In the past, I made a prototype of a mount helper for btrfs [1]; the aim was to:

1) get rid of the actual btrfs volume discovery (udev which trigger btrfs dev 
scan) which has a lot of strange condition (what happens when a device 
disappear ?)
2) create a place where we develop and define strategies to handle all (or 
most) of the case of [partial] failure of a [multi-device] btrfs filesystem

By default, my mount.btrfs waited the needed devices for a filesystem, and 
mount in degraded mode if not all devices are appeared (depending by a switch); 
if a timeout is reached, and error is returned.
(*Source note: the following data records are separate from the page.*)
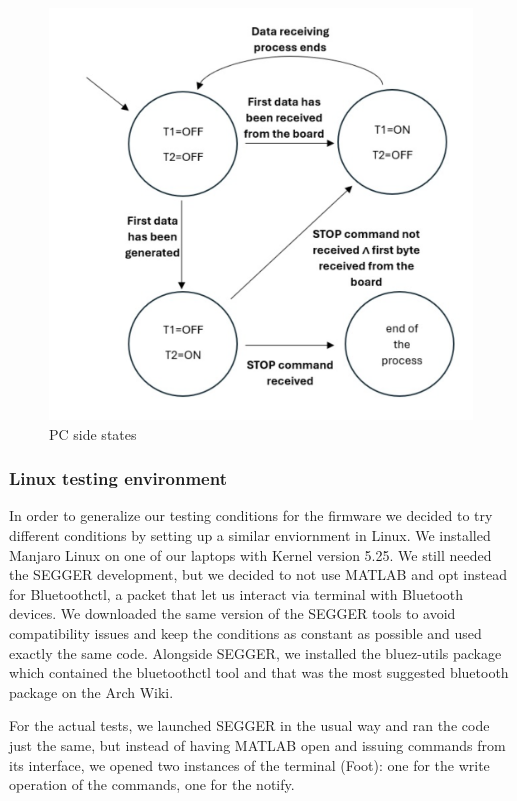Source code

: \documentclass{Configuration_Files/PoliMi3i_thesis}
\begin{document}
\begin{figure}[H]
    \centering
    \includegraphics[scale=0.5]{Board Windows PC/Screenshot 2024-09-15 at 18.19.54.png}
    \caption{PC side states}
    \label{fboardwindows_11}
\end{figure}

\subsubsection{Linux testing environment}

In order to generalize our testing conditions for the firmware we decided to try different conditions by setting up a similar enviornment in Linux.
We installed Manjaro Linux on one of our laptops with Kernel version 5.25.
We still needed the SEGGER development, but we decided to not use MATLAB and opt instead for Bluetoothctl, a packet that let us interact via terminal with Bluetooth devices.
We downloaded the same version of the SEGGER tools to avoid compatibility issues and keep the conditions as constant as possible and used exactly the same code.
Alongside SEGGER, we installed the bluez-utils package which contained the bluetoothctl tool and that was the most suggested bluetooth package on the Arch Wiki.

For the actual tests, we launched SEGGER in the usual way and ran the code just the same, but instead of having MATLAB open and issuing commands from its interface, we opened two instances of the terminal (Foot): one for the write operation of the commands, one for the notify.
\end{document}
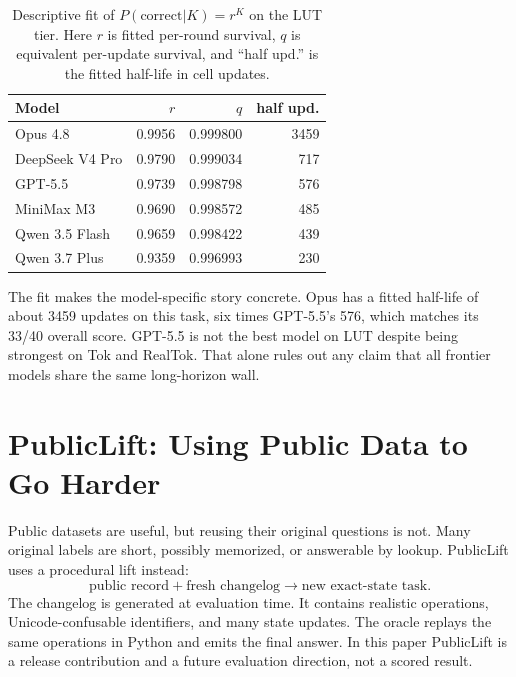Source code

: \documentclass[10pt,twocolumn]{article}
\begin{document}
\begin{table}[t]
\centering
\scriptsize
\setlength{\tabcolsep}{3pt}
\begin{tabular}{lrrr}
\toprule
Model & $r$ & $q$ & half upd. \\
\midrule
Opus 4.8 & 0.9956 & 0.999800 & 3459 \\
DeepSeek V4 Pro & 0.9790 & 0.999034 & 717 \\
GPT-5.5 & 0.9739 & 0.998798 & 576 \\
MiniMax M3 & 0.9690 & 0.998572 & 485 \\
Qwen 3.5 Flash & 0.9659 & 0.998422 & 439 \\
Qwen 3.7 Plus & 0.9359 & 0.996993 & 230 \\
\bottomrule
\end{tabular}
\caption{Descriptive fit of $P(\mathrm{correct}|K)=r^K$ on the LUT tier. Here $r$ is fitted per-round survival, $q$ is equivalent per-update survival, and ``half upd.'' is the fitted half-life in cell updates.}
\label{tab:fit}
\end{table}

The fit makes the model-specific story concrete. Opus has a fitted half-life of about 3459 updates on this task, six times GPT-5.5's 576, which matches its 33/40 overall score. GPT-5.5 is not the best model on LUT despite being strongest on Tok and RealTok. That alone rules out any claim that all frontier models share the same long-horizon wall.

\section{PublicLift: Using Public Data to Go Harder}
Public datasets are useful, but reusing their original questions is not. Many original labels are short, possibly memorized, or answerable by lookup. PublicLift uses a procedural lift instead:
\[
    \text{public record} + \text{fresh changelog} \rightarrow \text{new exact-state task}.
\]
The changelog is generated at evaluation time. It contains realistic operations, Unicode-confusable identifiers, and many state updates. The oracle replays the same operations in Python and emits the final answer. In this paper PublicLift is a release contribution and a future evaluation direction, not a scored result.
\end{document}
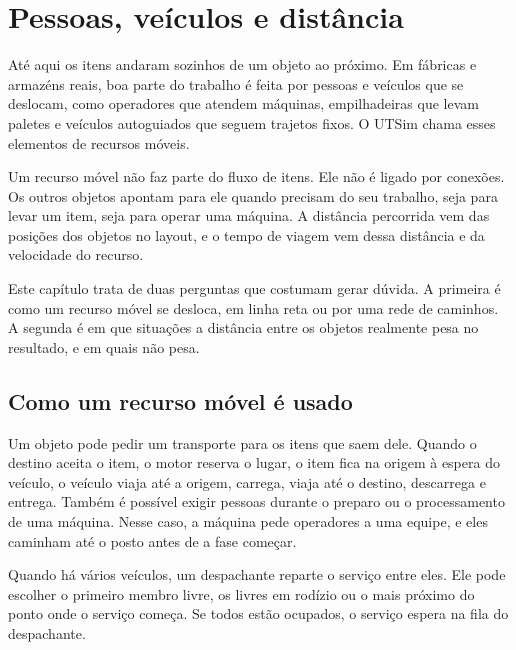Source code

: \chapter{Pessoas, veículos e distância}
\label{cap-moveis}


Até aqui os itens andaram sozinhos de um objeto ao próximo. Em fábricas e armazéns reais, boa parte do trabalho é feita por pessoas e veículos que se deslocam, como operadores que atendem máquinas, empilhadeiras que levam paletes e veículos autoguiados que seguem trajetos fixos. O UTSim chama esses elementos de recursos móveis.

Um recurso móvel não faz parte do fluxo de itens. Ele não é ligado por conexões. Os outros objetos apontam para ele quando precisam do seu trabalho, seja para levar um item, seja para operar uma máquina. A distância percorrida vem das posições dos objetos no layout, e o tempo de viagem vem dessa distância e da velocidade do recurso.

Este capítulo trata de duas perguntas que costumam gerar dúvida. A primeira é como um recurso móvel se desloca, em linha reta ou por uma rede de caminhos. A segunda é em que situações a distância entre os objetos realmente pesa no resultado, e em quais não pesa.

\section{Como um recurso móvel é usado}

Um objeto pode pedir um transporte para os itens que saem dele. Quando o destino aceita o item, o motor reserva o lugar, o item fica na origem à espera do veículo, o veículo viaja até a origem, carrega, viaja até o destino, descarrega e entrega. Também é possível exigir pessoas durante o preparo ou o processamento de uma máquina. Nesse caso, a máquina pede operadores a uma equipe, e eles caminham até o posto antes de a fase começar.

Quando há vários veículos, um despachante reparte o serviço entre eles. Ele pode escolher o primeiro membro livre, os livres em rodízio ou o mais próximo do ponto onde o serviço começa. Se todos estão ocupados, o serviço espera na fila do despachante.

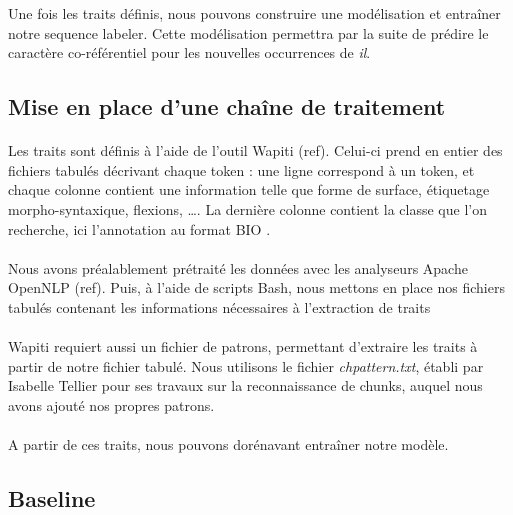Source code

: \documentclass[a4paper,12pt]{article}
\begin{document}
Une fois les traits définis, nous pouvons construire une modélisation et entraîner notre sequence labeler. Cette modélisation permettra par la suite de prédire le caractère co-référentiel pour les nouvelles occurrences de \og{}\textit{il}\fg{}.


\subsection{Mise en place d'une chaîne de traitement}

\paragraph{}
Les traits sont définis à l'aide de l'outil Wapiti (ref). Celui-ci prend en entier des fichiers tabulés décrivant chaque token : une ligne correspond à un token, et chaque colonne contient une information telle que forme de surface, étiquetage morpho-syntaxique, flexions, \ldots. La dernière colonne contient la classe que l'on recherche, ici l'annotation au format BIO .

\paragraph{}
Nous avons préalablement prétraité les données avec les analyseurs Apache OpenNLP (ref). Puis, à l'aide de scripts Bash, nous mettons en place nos fichiers tabulés contenant les informations nécessaires à l'extraction de traits

\paragraph{}
Wapiti requiert aussi un fichier de patrons, permettant d'extraire les traits à partir de notre fichier tabulé. Nous utilisons le fichier \emph{chpattern.txt}, établi par Isabelle Tellier pour ses travaux sur la reconnaissance de chunks, auquel nous avons ajouté nos propres patrons.

\paragraph{}
A partir de ces traits, nous pouvons dorénavant entraîner notre modèle.


\subsection{Baseline}
\end{document}
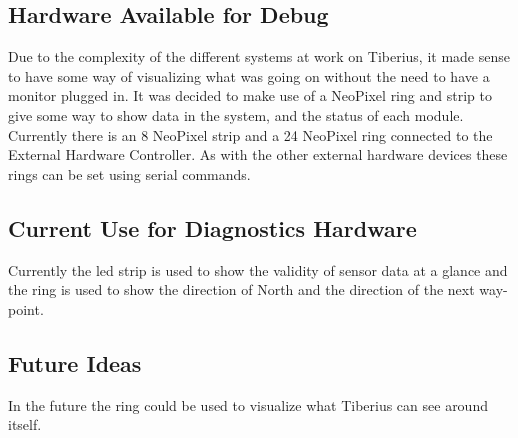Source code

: \label{diagnostics}
\subsection{Hardware Available for Debug}
Due to the complexity of the different systems at work on Tiberius, it made sense to have some way of visualizing what was going on without the need to have a monitor plugged in.
\newline
It was decided to make use of a NeoPixel ring and strip to give some way to show data in the system, and the status of each module.
\newline
Currently there is an 8 NeoPixel strip and a 24 NeoPixel ring connected to the External Hardware Controller. As with the other external hardware devices these rings can be set using serial commands.

\subsection{Current Use for Diagnostics Hardware}
Currently the led strip is used to show the validity of sensor data at a glance and the ring is used to show the direction of North and the direction of the next way-point.
\subsection{Future Ideas}
In the future the ring could be used to visualize what Tiberius can see around itself.
\pagestyle{euan}













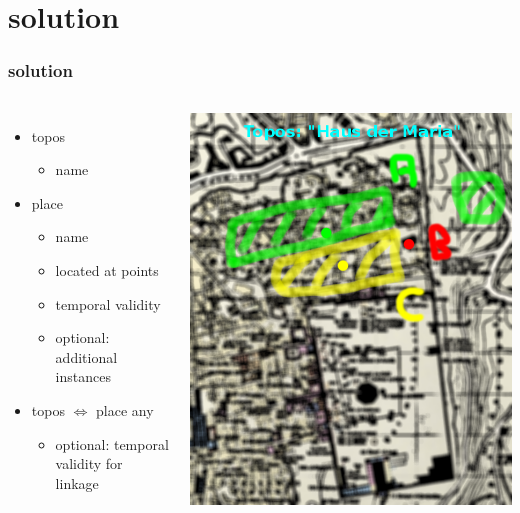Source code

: \documentclass{beamer}
\begin{document}
\section{solution} 
\begin{frame}
			\frametitle{solution}
			\begin{columns}
			\begin{itemize}
				\item topos
					\begin{itemize}
						\item name
					\end{itemize} 
					\item place
					\begin{itemize}
						\item name
						\item located at points
						\item temporal validity 												
						\item optional: additional instances
					\end{itemize}
					\item topos $\Leftrightarrow$ place any
					\begin{itemize}
						\item optional: temporal validity for linkage
					\end{itemize}
			\end{itemize}
					\includegraphics[width=\linewidth]{detail_1}
			\end{columns}
	\end{frame}
\end{document}
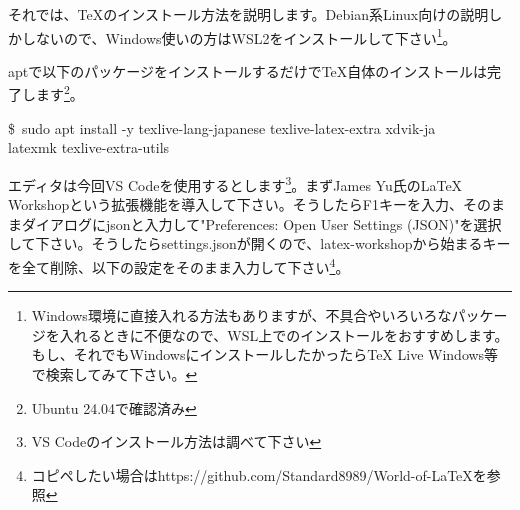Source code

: \documentclass[paper=b5j]{jlreq}
\begin{document}
それでは、\TeX のインストール方法を説明します。Debian系Linux向けの説明しかしないので、Windows使いの方はWSL2をインストールして下さい\footnote{Windows環境に直接入れる方法もありますが、不具合やいろいろなパッケージを入れるときに不便なので、WSL上でのインストールをおすすめします。もし、それでもWindowsにインストールしたかったらTeX Live Windows等で検索してみて下さい。}。

aptで以下のパッケージをインストールするだけで\TeX 自体のインストールは完了します\footnote{Ubuntu 24.04で確認済み}。

\begin{center}
  \$\ sudo apt install -y texlive-lang-japanese  texlive-latex-extra xdvik-ja \\ latexmk texlive-extra-utils
\end{center}

エディタは今回VS Codeを使用するとします\footnote{VS Codeのインストール方法は調べて下さい}。まずJames Yu氏のLaTeX Workshopという拡張機能を導入して下さい。そうしたらF1キーを入力、そのままダイアログにjsonと入力して"Preferences: Open User Settings (JSON)"を選択して下さい。そうしたらsettings.jsonが開くので、latex-workshopから始まるキーを全て削除、以下の設定をそのまま入力して下さい\footnote{コピペしたい場合はhttps://github.com/Standard8989/World-of-LaTeXを参照}。
\end{document}
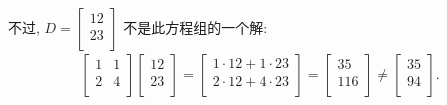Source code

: \begin{example}
    不过,
    \(
    D = \begin{bmatrix}
        12 \\
        23 \\
    \end{bmatrix}
    \)
    不是此方程组的一个解:
    \begin{align*}
        \begin{bmatrix}
            1 & 1 \\
            2 & 4 \\
        \end{bmatrix}
        \begin{bmatrix}
            12 \\
            23 \\
        \end{bmatrix}
        =
        \begin{bmatrix}
            1 \cdot 12 + 1 \cdot 23 \\
            2 \cdot 12 + 4 \cdot 23 \\
        \end{bmatrix}
        =
        \begin{bmatrix}
            35  \\
            116 \\
        \end{bmatrix}
        \neq
        \begin{bmatrix}
            35 \\
            94 \\
        \end{bmatrix}.
    \end{align*}
\end{example}

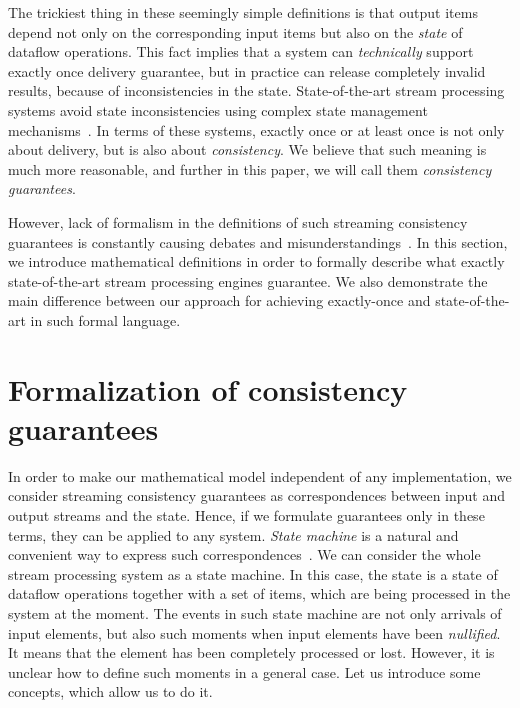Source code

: \documentclass[sigconf]{acmart}
\theoremstyle{remark}
\begin{document}
The trickiest thing in these seemingly simple definitions is that output items depend not only on the corresponding input items but also on the {\em state} of dataflow operations. This fact implies that a system can {\em technically} support exactly once delivery guarantee, but in practice can release completely invalid results, because of inconsistencies in the state. State-of-the-art stream processing systems avoid state inconsistencies using complex state management mechanisms~\cite{Carbone:2017:SMA:3137765.3137777}. In terms of these systems, exactly once or at least once is not only about delivery, but is also about {\em consistency}. We believe that such meaning is much more reasonable, and further in this paper, we will call them {\em consistency guarantees}.   

However, lack of formalism in the definitions of such streaming consistency guarantees is constantly causing debates and misunderstandings~\cite{JerryPengStreamIO, PaperTrail}. In this section, we introduce mathematical definitions in order to formally describe what exactly state-of-the-art stream processing engines guarantee. We also demonstrate the main difference between our approach for achieving exactly-once and state-of-the-art in such formal language.     

\section{Formalization of consistency guarantees}

In order to make our mathematical model independent of any implementation, we consider streaming consistency guarantees as correspondences between input and output streams and the state. Hence, if we formulate guarantees only in these terms, they can be applied to any system. {\em State machine} is a natural and convenient way to express such correspondences~\cite{ссыль}. We can consider the whole stream processing system as a state machine. In this case, the state is a state of dataflow operations together with a set of items, which are being processed in the system at the moment. The events in such state machine are not only arrivals of input elements, but also such moments when input elements have been {\em nullified}. It means that the element has been completely processed or lost. However, it is unclear how to define such moments in a general case. Let us introduce some concepts, which allow us to do it.
\end{document}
It doesn't need any special udev rule, because it performs a discovery of the 
devices using libuuid. I think that mounting a filesystem and handling all the 
possibles case relaying of the udev and its syntax of the udev rules is more a 
problem than a solution. Adding that udev and the udev rules are developed in a 
different project, the difficulties increase.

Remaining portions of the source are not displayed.